◆ Data provided ◆
━━━

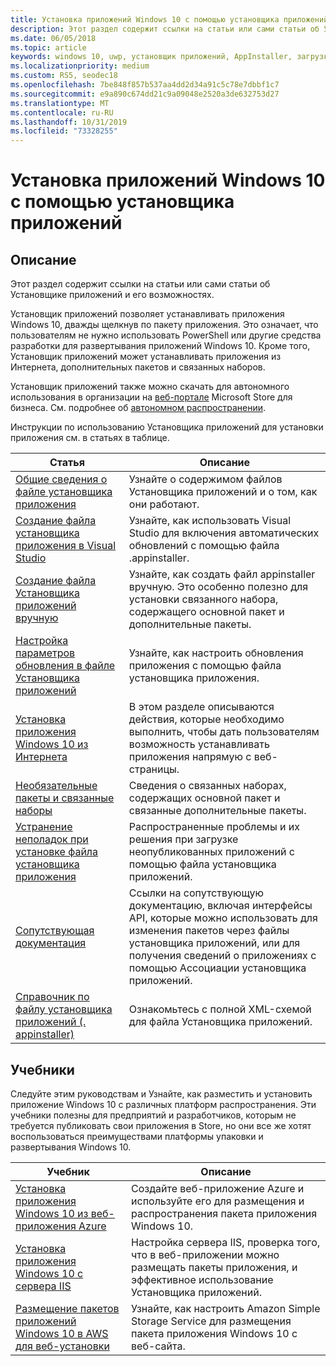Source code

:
 ```yaml
---
title: Установка приложений Windows 10 с помощью установщика приложений
description: Этот раздел содержит ссылки на статьи или сами статьи об Установщике приложений и его возможностях.
ms.date: 06/05/2018
ms.topic: article
keywords: windows 10, uwp, установщик приложений, AppInstaller, загрузка неопубликованных приложений, связанный набор, дополнительные пакеты
ms.localizationpriority: medium
ms.custom: RS5, seodec18
ms.openlocfilehash: 7be848f857b537aa4dd2d34a91c5c78e7dbbf1c7
ms.sourcegitcommit: e9a890c674dd21c9a09048e2520a3de632753d27
ms.translationtype: MT
ms.contentlocale: ru-RU
ms.lasthandoff: 10/31/2019
ms.locfileid: "73328255"
---
```

# <a name="install-windows-10-apps-with-app-installer"></a>Установка приложений Windows 10 с помощью установщика приложений

## <a name="purpose"></a>Описание
Этот раздел содержит ссылки на статьи или сами статьи об Установщике приложений и его возможностях.

Установщик приложений позволяет устанавливать приложения Windows 10, дважды щелкнув по пакету приложения. Это означает, что пользователям не нужно использовать PowerShell или другие средства разработки для развертывания приложений Windows 10. Кроме того, Установщик приложений может устанавливать приложения из Интернета, дополнительных пакетов и связанных наборов. 

Установщик приложений также можно скачать для автономного использования в организации на [веб-портале](https://businessstore.microsoft.com/store/details/app-installer/9NBLGGH4NNS1) Microsoft Store для бизнеса. См. подробнее об [автономном распространении](https://docs.microsoft.com/microsoft-store/distribute-offline-apps#download-an-offline-licensed-app).

Инструкции по использованию Установщика приложений для установки приложения см. в статьях в таблице.

| Статья | Описание |
|-------|-------------|
| [Общие сведения о файле установщика приложения](app-installer-file-overview.md) | Узнайте о содержимом файлов Установщика приложений и о том, как они работают. |
| [Создание файла установщика приложения в Visual Studio](create-appinstallerfile-vs.md)| Узнайте, как использовать Visual Studio для включения автоматических обновлений с помощью файла .appinstaller. |
| [Создание файла Установщика приложений вручную](how-to-create-appinstaller-file.md)| Узнайте, как создать файл appinstaller вручную. Это особенно полезно для установки связанного набора, содержащего основной пакет и дополнительные пакеты. |
| [Настройка параметров обновления в файле Установщика приложений](update-settings.md)  |  Узнайте, как настроить обновления приложения с помощью файла установщика приложения. |
| [Установка приложения Windows 10 из Интернета](installing-windows10-apps-web.md) | В этом разделе описываются действия, которые необходимо выполнить, чтобы дать пользователям возможность устанавливать приложения напрямую с веб-страницы. |
| [Необязательные пакеты и связанные наборы](install-related-set.md) | Сведения о связанных наборах, содержащих основной пакет и связанные дополнительные пакеты.  |
| [Устранение неполадок при установке файла установщика приложения](troubleshoot-appinstaller-issues.md) | Распространенные проблемы и их решения при загрузке неопубликованных приложений с помощью файла установщика приложений. |
| [Сопутствующая документация](app-installer-documentation.md) | Ссылки на сопутствующую документацию, включая интерфейсы API, которые можно использовать для изменения пакетов через файлы установщика приложений, или для получения сведений о приложениях с помощью Ассоциации установщика приложений.  |
| [Справочник по файлу установщика приложений (. appinstaller)](https://docs.microsoft.com/uwp/schemas/appinstallerschema/app-installer-file?context=/windows/msix/render) | Ознакомьтесь с полной XML-схемой для файла Установщика приложений. |

## <a name="tutorials"></a>Учебники

Следуйте этим руководствам и Узнайте, как разместить и установить приложение Windows 10 с различных платформ распространения. Эти учебники полезны для предприятий и разработчиков, которым не требуется публиковать свои приложения в Store, но они все же хотят воспользоваться преимуществами платформы упаковки и развертывания Windows 10.

| Учебник | Описание |
|----------|-------------|
| [Установка приложения Windows 10 из веб-приложения Azure](web-install-azure.md) | Создайте веб-приложение Azure и используйте его для размещения и распространения пакета приложения Windows 10. |
| [Установка приложения Windows 10 с сервера IIS](web-install-IIS.md) | Настройка сервера IIS, проверка того, что в веб-приложении можно размещать пакеты приложения, и эффективное использование Установщика приложений. |
| [Размещение пакетов приложений Windows 10 в AWS для веб-установки](web-install-aws.md) | Узнайте, как настроить Amazon Simple Storage Service для размещения пакета приложения Windows 10 с веб-сайта. |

━━━

◆ Required action ◆
Pictures are to be dropped; every line of the records is to be returned unchanged.

◆ Solution to the problem ◆
Source code

:
 ```yaml
---
title: Установка приложений Windows 10 с помощью установщика приложений
description: Этот раздел содержит ссылки на статьи или сами статьи об Установщике приложений и его возможностях.
ms.date: 06/05/2018
ms.topic: article
keywords: windows 10, uwp, установщик приложений, AppInstaller, загрузка неопубликованных приложений, связанный набор, дополнительные пакеты
ms.localizationpriority: medium
ms.custom: RS5, seodec18
ms.openlocfilehash: 7be848f857b537aa4dd2d34a91c5c78e7dbbf1c7
ms.sourcegitcommit: e9a890c674dd21c9a09048e2520a3de632753d27
ms.translationtype: MT
ms.contentlocale: ru-RU
ms.lasthandoff: 10/31/2019
ms.locfileid: "73328255"
---
```

# <a name="install-windows-10-apps-with-app-installer"></a>Установка приложений Windows 10 с помощью установщика приложений

## <a name="purpose"></a>Описание
Этот раздел содержит ссылки на статьи или сами статьи об Установщике приложений и его возможностях.

Установщик приложений позволяет устанавливать приложения Windows 10, дважды щелкнув по пакету приложения. Это означает, что пользователям не нужно использовать PowerShell или другие средства разработки для развертывания приложений Windows 10. Кроме того, Установщик приложений может устанавливать приложения из Интернета, дополнительных пакетов и связанных наборов. 

Установщик приложений также можно скачать для автономного использования в организации на [веб-портале](https://businessstore.microsoft.com/store/details/app-installer/9NBLGGH4NNS1) Microsoft Store для бизнеса. См. подробнее об [автономном распространении](https://docs.microsoft.com/microsoft-store/distribute-offline-apps#download-an-offline-licensed-app).

Инструкции по использованию Установщика приложений для установки приложения см. в статьях в таблице.

| Статья | Описание |
|-------|-------------|
| [Общие сведения о файле установщика приложения](app-installer-file-overview.md) | Узнайте о содержимом файлов Установщика приложений и о том, как они работают. |
| [Создание файла установщика приложения в Visual Studio](create-appinstallerfile-vs.md)| Узнайте, как использовать Visual Studio для включения автоматических обновлений с помощью файла .appinstaller. |
| [Создание файла Установщика приложений вручную](how-to-create-appinstaller-file.md)| Узнайте, как создать файл appinstaller вручную. Это особенно полезно для установки связанного набора, содержащего основной пакет и дополнительные пакеты. |
| [Настройка параметров обновления в файле Установщика приложений](update-settings.md)  |  Узнайте, как настроить обновления приложения с помощью файла установщика приложения. |
| [Установка приложения Windows 10 из Интернета](installing-windows10-apps-web.md) | В этом разделе описываются действия, которые необходимо выполнить, чтобы дать пользователям возможность устанавливать приложения напрямую с веб-страницы. |
| [Необязательные пакеты и связанные наборы](install-related-set.md) | Сведения о связанных наборах, содержащих основной пакет и связанные дополнительные пакеты.  |
| [Устранение неполадок при установке файла установщика приложения](troubleshoot-appinstaller-issues.md) | Распространенные проблемы и их решения при загрузке неопубликованных приложений с помощью файла установщика приложений. |
| [Сопутствующая документация](app-installer-documentation.md) | Ссылки на сопутствующую документацию, включая интерфейсы API, которые можно использовать для изменения пакетов через файлы установщика приложений, или для получения сведений о приложениях с помощью Ассоциации установщика приложений.  |
| [Справочник по файлу установщика приложений (. appinstaller)](https://docs.microsoft.com/uwp/schemas/appinstallerschema/app-installer-file?context=/windows/msix/render) | Ознакомьтесь с полной XML-схемой для файла Установщика приложений. |

## <a name="tutorials"></a>Учебники

Следуйте этим руководствам и Узнайте, как разместить и установить приложение Windows 10 с различных платформ распространения. Эти учебники полезны для предприятий и разработчиков, которым не требуется публиковать свои приложения в Store, но они все же хотят воспользоваться преимуществами платформы упаковки и развертывания Windows 10.

| Учебник | Описание |
|----------|-------------|
| [Установка приложения Windows 10 из веб-приложения Azure](web-install-azure.md) | Создайте веб-приложение Azure и используйте его для размещения и распространения пакета приложения Windows 10. |
| [Установка приложения Windows 10 с сервера IIS](web-install-IIS.md) | Настройка сервера IIS, проверка того, что в веб-приложении можно размещать пакеты приложения, и эффективное использование Установщика приложений. |
| [Размещение пакетов приложений Windows 10 в AWS для веб-установки](web-install-aws.md) | Узнайте, как настроить Amazon Simple Storage Service для размещения пакета приложения Windows 10 с веб-сайта. |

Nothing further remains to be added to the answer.